• TASK PROMPT: Can you pull out each line of the data below that includes the word "activeworkflow"?

Dataset records
○ ○ ○ ○ ○
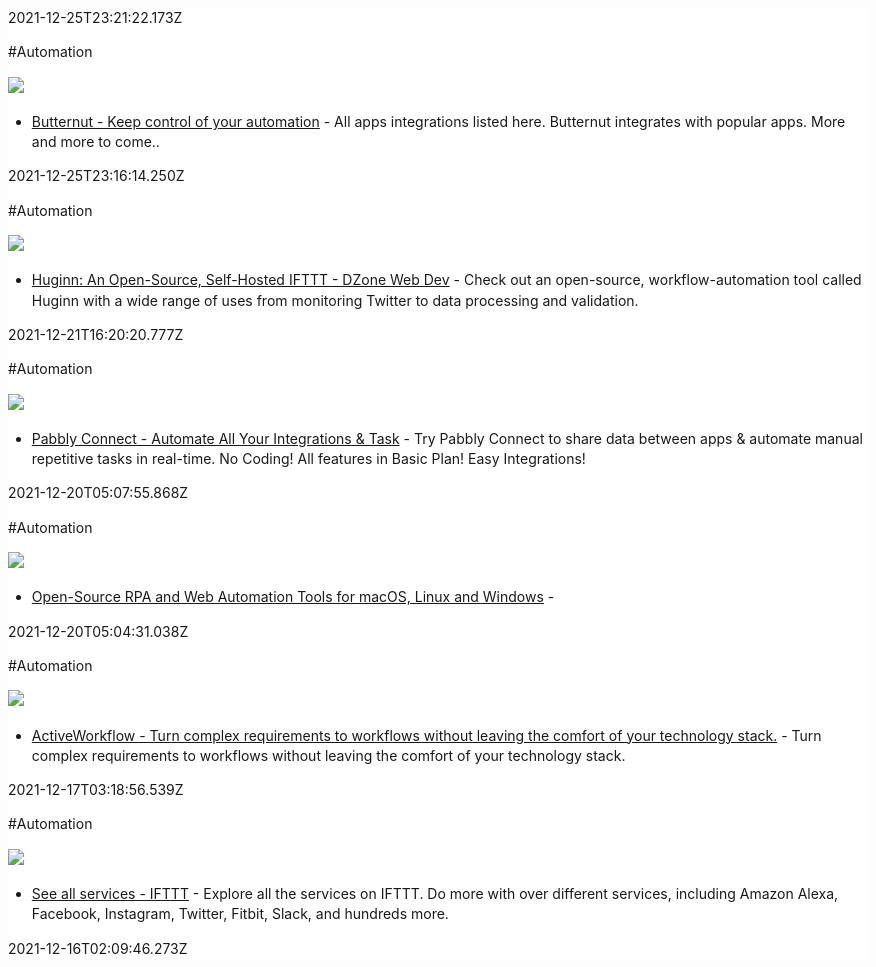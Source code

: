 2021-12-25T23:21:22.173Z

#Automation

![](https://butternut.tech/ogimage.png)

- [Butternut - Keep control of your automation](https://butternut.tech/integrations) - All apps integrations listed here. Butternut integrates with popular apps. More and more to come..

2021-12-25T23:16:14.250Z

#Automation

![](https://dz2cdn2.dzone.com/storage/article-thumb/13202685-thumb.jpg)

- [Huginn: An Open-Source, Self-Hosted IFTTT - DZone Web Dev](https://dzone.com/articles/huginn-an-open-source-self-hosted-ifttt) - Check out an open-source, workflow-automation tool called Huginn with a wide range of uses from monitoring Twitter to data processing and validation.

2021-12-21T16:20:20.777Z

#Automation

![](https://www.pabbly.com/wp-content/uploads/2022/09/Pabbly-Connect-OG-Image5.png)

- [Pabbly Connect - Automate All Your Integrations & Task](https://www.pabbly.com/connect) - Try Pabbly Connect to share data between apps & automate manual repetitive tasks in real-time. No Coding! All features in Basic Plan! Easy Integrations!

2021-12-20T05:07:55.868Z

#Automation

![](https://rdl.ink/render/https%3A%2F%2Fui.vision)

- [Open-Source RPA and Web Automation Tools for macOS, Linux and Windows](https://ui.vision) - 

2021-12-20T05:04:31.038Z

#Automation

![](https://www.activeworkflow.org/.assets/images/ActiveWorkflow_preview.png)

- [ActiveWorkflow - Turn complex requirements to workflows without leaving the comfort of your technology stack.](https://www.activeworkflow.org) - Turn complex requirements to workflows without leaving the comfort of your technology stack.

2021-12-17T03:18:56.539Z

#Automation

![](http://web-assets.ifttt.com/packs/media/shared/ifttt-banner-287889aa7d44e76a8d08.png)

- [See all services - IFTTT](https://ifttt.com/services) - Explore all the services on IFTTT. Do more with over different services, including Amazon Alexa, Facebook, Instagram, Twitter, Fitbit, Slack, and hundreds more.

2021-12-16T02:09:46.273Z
○ ○ ○ ○ ○
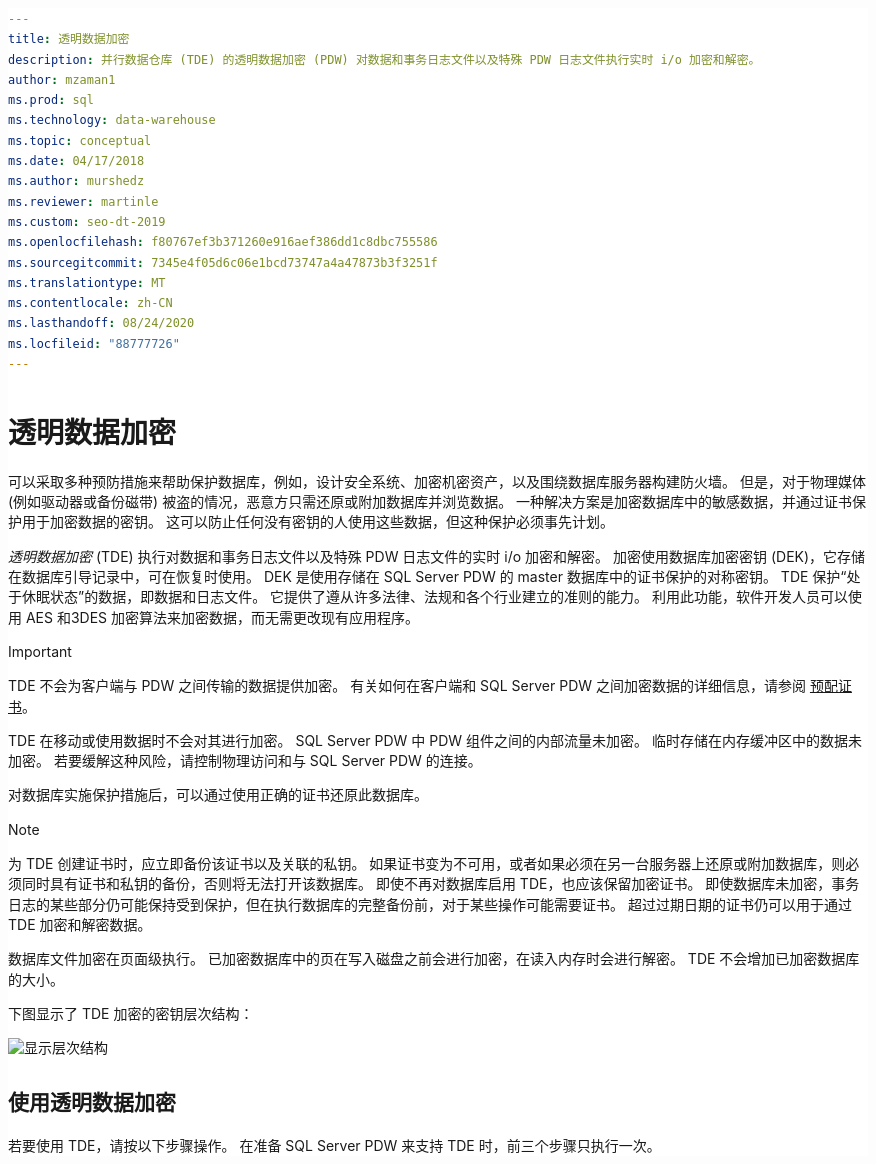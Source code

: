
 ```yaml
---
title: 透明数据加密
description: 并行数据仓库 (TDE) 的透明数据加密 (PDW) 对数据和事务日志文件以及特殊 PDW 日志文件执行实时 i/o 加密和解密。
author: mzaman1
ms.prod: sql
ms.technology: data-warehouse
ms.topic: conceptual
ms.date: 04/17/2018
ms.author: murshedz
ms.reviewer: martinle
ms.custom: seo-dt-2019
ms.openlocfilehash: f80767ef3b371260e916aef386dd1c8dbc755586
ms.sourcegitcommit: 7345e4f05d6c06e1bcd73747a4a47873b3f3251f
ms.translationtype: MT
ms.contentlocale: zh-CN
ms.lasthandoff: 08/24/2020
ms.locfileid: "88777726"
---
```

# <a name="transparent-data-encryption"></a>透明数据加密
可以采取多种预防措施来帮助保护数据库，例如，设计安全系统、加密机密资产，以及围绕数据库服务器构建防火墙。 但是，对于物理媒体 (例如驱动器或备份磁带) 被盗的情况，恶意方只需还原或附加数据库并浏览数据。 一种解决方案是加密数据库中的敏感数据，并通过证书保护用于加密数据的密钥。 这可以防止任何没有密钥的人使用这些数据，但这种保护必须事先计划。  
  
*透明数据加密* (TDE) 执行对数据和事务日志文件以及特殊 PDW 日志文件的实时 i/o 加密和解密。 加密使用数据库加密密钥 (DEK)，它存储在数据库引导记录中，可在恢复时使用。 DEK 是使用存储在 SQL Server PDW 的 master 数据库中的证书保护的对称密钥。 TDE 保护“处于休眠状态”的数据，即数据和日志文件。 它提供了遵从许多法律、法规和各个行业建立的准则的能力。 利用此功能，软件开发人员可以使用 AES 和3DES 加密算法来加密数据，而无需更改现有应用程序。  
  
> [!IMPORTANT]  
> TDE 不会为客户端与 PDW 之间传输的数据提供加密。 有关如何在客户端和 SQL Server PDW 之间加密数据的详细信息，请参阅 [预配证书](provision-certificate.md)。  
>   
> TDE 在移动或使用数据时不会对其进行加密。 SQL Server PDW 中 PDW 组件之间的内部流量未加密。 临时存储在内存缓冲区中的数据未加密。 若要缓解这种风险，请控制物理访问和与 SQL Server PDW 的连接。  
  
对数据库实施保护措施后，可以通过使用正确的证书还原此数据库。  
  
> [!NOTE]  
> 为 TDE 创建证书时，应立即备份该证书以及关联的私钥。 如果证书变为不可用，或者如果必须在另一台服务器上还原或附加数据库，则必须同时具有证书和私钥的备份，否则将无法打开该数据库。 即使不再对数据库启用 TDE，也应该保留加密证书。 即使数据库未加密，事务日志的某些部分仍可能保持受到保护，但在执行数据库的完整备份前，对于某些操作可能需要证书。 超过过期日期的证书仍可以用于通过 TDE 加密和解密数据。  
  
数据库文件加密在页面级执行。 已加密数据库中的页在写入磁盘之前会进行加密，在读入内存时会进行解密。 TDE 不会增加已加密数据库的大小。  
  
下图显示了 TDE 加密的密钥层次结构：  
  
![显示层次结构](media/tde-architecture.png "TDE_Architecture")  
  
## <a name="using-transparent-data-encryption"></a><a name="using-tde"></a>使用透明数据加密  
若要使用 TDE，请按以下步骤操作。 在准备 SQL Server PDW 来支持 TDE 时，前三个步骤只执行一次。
○ ○ ○ ○ ○
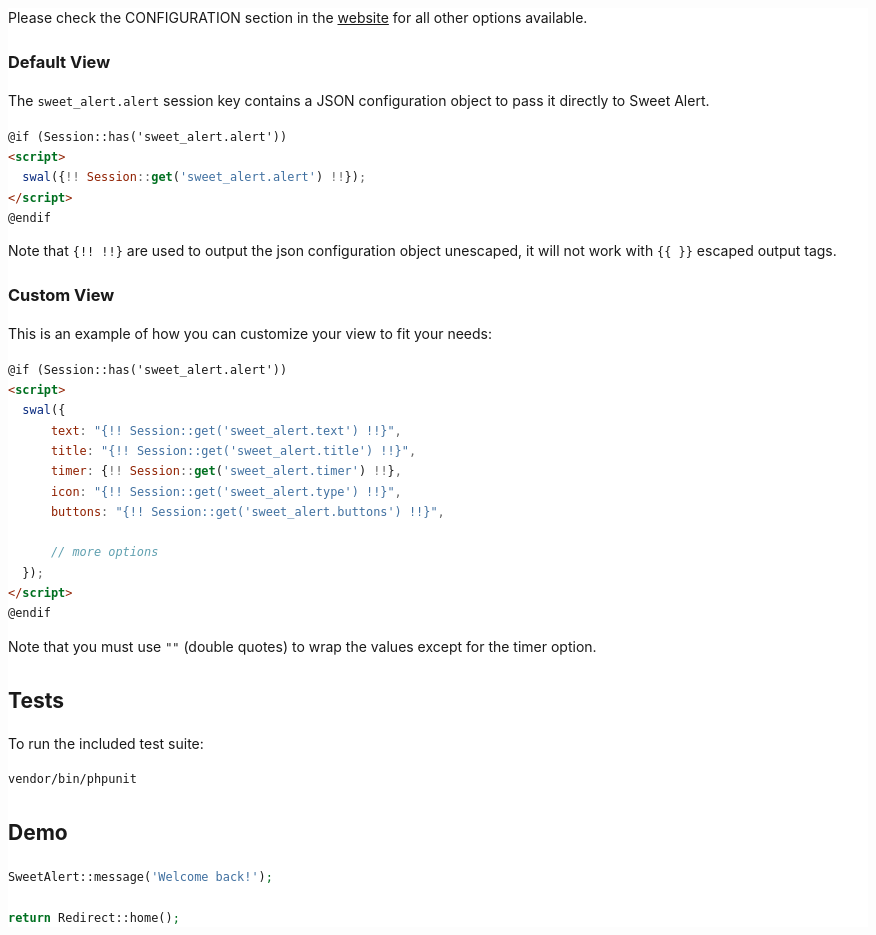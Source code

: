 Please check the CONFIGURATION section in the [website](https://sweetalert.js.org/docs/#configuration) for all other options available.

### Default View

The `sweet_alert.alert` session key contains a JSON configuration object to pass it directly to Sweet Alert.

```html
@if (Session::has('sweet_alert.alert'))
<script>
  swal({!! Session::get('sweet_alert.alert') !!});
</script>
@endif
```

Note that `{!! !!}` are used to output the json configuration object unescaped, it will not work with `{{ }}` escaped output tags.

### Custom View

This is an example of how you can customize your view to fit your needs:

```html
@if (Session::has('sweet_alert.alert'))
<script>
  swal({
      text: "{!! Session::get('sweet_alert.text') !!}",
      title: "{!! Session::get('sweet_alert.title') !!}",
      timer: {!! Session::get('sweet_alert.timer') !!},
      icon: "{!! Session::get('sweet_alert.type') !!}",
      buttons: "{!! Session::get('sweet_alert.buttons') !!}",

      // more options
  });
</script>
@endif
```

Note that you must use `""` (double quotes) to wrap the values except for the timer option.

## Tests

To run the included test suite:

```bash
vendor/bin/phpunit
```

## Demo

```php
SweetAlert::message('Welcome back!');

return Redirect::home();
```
○ ○ ○ ○ ○
• EXERCISE SOLUTION:
![](https://www.activeworkflow.org/.assets/images/ActiveWorkflow_preview.png)
- [ActiveWorkflow - Turn complex requirements to workflows without leaving the comfort of your technology stack.](https://www.activeworkflow.org) - Turn complex requirements to workflows without leaving the comfort of your technology stack.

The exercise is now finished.